● **WHAT IS REQUIRED**: Go through the records and copy each line where the string "links" occurs.

● **RECORDS PROVIDED**:
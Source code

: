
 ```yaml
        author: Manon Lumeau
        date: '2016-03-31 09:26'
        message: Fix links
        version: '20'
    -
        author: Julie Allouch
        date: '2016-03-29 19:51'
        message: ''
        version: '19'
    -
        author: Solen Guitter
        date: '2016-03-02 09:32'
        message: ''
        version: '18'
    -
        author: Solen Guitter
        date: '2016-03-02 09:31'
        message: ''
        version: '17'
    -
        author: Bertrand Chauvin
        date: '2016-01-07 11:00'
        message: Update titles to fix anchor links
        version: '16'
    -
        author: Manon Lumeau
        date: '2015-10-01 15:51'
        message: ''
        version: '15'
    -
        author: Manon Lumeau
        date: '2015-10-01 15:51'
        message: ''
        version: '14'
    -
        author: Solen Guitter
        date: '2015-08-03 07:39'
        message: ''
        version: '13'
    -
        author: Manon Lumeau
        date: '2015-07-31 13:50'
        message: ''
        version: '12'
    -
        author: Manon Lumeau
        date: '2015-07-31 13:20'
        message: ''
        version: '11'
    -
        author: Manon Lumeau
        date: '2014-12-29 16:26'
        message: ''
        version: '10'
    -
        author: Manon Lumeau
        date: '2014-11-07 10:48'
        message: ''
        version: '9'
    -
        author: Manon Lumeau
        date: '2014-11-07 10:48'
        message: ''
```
==
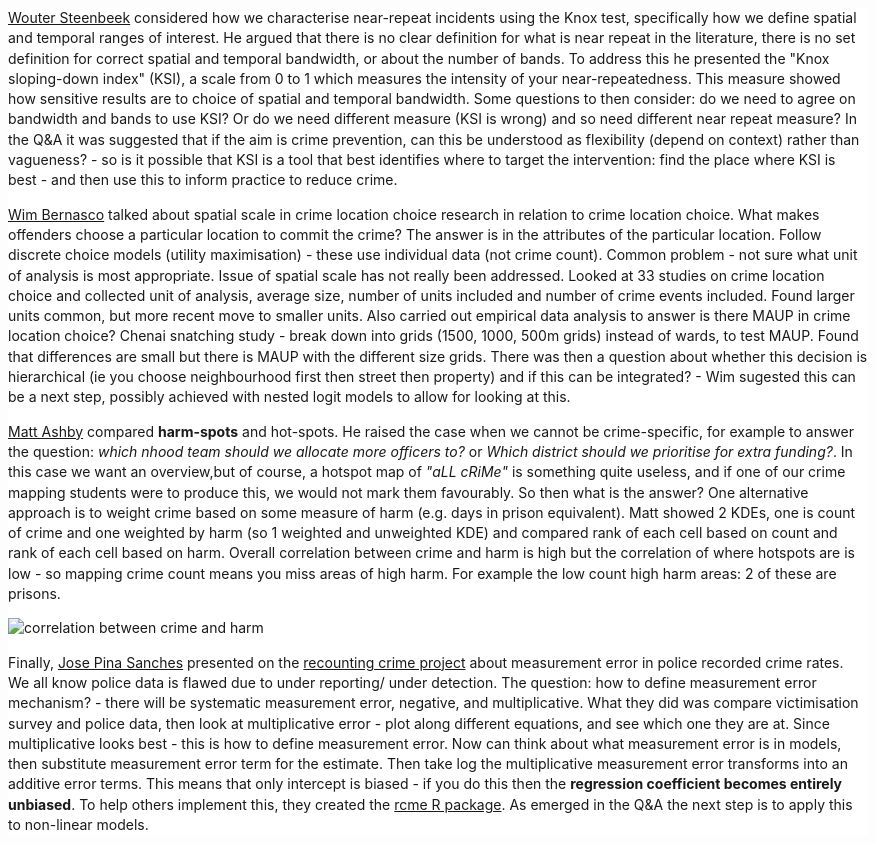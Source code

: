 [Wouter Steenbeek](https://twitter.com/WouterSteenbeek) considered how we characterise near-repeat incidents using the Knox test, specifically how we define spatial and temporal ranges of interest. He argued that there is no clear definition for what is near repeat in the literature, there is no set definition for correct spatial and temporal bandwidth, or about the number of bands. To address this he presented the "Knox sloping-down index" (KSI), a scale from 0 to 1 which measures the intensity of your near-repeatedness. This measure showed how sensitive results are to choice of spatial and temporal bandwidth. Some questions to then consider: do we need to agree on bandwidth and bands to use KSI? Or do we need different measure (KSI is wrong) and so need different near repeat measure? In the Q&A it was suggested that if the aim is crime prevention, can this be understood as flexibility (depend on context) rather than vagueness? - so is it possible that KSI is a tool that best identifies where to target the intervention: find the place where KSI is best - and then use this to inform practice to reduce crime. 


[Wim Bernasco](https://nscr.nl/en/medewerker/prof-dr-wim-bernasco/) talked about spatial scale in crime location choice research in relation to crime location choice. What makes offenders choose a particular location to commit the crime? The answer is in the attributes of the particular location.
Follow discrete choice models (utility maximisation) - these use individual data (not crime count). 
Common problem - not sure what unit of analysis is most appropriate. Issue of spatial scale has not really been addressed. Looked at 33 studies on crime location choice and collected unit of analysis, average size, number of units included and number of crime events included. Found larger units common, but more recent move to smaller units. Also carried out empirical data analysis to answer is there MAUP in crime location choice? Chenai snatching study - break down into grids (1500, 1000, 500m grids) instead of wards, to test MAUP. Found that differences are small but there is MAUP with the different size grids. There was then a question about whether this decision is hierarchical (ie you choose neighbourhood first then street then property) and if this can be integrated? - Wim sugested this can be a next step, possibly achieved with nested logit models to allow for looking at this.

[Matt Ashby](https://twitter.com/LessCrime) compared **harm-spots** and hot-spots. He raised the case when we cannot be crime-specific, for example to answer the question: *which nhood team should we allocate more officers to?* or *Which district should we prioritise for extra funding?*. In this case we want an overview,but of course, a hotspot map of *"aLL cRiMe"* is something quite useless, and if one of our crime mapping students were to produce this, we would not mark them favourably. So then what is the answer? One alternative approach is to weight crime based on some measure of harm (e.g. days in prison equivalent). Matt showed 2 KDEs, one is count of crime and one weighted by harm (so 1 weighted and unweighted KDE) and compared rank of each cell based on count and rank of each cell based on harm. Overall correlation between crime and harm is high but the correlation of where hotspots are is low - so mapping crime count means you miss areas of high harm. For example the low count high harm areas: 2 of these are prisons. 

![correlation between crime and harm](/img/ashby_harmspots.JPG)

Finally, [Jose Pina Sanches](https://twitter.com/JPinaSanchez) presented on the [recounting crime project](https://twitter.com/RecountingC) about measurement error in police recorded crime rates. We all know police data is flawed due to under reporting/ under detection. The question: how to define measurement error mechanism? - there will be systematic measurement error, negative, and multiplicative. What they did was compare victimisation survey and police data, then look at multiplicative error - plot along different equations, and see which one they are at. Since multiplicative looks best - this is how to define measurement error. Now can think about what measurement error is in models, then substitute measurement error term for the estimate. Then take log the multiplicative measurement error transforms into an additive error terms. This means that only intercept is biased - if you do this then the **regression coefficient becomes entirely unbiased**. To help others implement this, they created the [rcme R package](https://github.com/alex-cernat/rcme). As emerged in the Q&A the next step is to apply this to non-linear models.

● **SOLUTION TO THIS TASK**:
        message: Fix links
        message: Update titles to fix anchor links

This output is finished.